**EXERCISE DESCRIPTION**
Your answer should show every line of the material below that includes "Projects".

**PROVIDED DATA**
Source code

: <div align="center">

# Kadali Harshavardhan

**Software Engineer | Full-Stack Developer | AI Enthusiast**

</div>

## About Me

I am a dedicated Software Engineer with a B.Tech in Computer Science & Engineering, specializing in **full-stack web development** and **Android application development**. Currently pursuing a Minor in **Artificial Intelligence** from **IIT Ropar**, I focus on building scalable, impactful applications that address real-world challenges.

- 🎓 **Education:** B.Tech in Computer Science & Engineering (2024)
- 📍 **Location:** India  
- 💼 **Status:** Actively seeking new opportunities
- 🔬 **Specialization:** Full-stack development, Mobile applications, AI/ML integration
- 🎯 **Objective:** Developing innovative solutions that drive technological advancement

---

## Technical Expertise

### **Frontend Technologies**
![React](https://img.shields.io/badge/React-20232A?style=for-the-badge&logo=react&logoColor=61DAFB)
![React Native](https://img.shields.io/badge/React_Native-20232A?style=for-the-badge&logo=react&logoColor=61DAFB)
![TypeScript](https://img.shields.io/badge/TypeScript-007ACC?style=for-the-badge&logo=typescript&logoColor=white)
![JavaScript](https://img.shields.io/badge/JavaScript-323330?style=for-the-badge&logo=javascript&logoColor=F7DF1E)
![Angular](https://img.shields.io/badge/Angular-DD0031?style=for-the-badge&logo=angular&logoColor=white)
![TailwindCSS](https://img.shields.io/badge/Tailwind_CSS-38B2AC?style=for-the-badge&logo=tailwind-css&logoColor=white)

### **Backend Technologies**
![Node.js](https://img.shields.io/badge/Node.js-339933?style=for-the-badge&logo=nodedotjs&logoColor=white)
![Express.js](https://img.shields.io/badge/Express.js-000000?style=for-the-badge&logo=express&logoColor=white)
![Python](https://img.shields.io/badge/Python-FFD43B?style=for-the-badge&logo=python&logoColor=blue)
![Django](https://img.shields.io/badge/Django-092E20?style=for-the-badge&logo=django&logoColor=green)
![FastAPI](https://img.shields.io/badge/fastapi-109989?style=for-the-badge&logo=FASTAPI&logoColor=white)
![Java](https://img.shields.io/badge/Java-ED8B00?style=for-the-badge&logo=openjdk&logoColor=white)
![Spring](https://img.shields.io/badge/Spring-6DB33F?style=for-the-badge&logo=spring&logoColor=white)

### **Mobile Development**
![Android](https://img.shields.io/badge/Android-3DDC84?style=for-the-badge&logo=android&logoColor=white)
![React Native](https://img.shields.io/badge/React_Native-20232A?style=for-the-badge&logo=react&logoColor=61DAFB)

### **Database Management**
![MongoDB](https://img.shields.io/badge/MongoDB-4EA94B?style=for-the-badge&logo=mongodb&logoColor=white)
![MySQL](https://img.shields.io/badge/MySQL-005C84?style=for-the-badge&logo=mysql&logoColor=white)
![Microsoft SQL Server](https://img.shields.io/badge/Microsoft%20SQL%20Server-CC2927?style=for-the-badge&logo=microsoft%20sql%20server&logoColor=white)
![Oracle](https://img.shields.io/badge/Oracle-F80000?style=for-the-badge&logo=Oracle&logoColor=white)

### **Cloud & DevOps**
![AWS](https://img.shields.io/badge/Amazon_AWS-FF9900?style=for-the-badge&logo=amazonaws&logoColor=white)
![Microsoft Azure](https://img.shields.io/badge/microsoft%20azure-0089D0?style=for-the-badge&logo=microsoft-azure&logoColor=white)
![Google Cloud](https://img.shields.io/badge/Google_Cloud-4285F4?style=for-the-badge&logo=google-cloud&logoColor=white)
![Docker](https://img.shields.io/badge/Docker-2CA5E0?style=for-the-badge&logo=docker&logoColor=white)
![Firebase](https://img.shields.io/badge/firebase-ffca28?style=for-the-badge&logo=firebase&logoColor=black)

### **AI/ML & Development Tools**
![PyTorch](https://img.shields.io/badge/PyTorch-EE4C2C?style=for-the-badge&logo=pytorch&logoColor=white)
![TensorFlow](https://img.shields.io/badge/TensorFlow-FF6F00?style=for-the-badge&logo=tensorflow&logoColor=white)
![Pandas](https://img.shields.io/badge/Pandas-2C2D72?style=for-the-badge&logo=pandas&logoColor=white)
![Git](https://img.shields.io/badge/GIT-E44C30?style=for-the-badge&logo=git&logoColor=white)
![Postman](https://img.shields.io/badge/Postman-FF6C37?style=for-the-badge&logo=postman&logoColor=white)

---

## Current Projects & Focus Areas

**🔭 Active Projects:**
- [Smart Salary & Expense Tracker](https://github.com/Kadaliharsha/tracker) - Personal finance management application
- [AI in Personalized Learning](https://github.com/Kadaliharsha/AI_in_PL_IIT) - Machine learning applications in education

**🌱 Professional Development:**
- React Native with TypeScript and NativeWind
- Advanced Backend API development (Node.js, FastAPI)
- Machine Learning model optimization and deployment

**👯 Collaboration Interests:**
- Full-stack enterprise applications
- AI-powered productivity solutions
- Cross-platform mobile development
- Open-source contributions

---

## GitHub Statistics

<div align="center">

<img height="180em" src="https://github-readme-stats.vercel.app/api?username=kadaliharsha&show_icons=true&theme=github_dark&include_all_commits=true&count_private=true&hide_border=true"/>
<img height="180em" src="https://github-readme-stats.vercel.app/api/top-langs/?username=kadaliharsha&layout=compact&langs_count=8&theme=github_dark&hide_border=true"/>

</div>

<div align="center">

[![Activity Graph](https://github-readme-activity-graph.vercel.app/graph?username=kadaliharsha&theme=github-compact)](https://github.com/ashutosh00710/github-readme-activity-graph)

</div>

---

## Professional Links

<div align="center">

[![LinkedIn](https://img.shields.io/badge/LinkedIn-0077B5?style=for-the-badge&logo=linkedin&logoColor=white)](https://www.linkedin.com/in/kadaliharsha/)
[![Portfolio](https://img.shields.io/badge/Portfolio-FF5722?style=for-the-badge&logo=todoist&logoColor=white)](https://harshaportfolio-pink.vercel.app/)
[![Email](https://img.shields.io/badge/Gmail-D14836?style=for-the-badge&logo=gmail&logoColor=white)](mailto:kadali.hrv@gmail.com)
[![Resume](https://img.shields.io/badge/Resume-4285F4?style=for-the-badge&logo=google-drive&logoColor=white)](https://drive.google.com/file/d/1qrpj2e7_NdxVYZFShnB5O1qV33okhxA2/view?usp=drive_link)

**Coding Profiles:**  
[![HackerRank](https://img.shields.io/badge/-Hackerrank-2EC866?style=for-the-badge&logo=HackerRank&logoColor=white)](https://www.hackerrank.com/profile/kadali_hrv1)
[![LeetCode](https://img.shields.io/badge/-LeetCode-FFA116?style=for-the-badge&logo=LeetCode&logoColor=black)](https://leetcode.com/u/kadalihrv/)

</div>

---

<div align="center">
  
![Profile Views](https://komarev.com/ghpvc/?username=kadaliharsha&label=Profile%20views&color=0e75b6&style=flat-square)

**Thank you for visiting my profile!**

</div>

**EXPECTED ANSWER**
## Current Projects & Focus Areas
**🔭 Active Projects:**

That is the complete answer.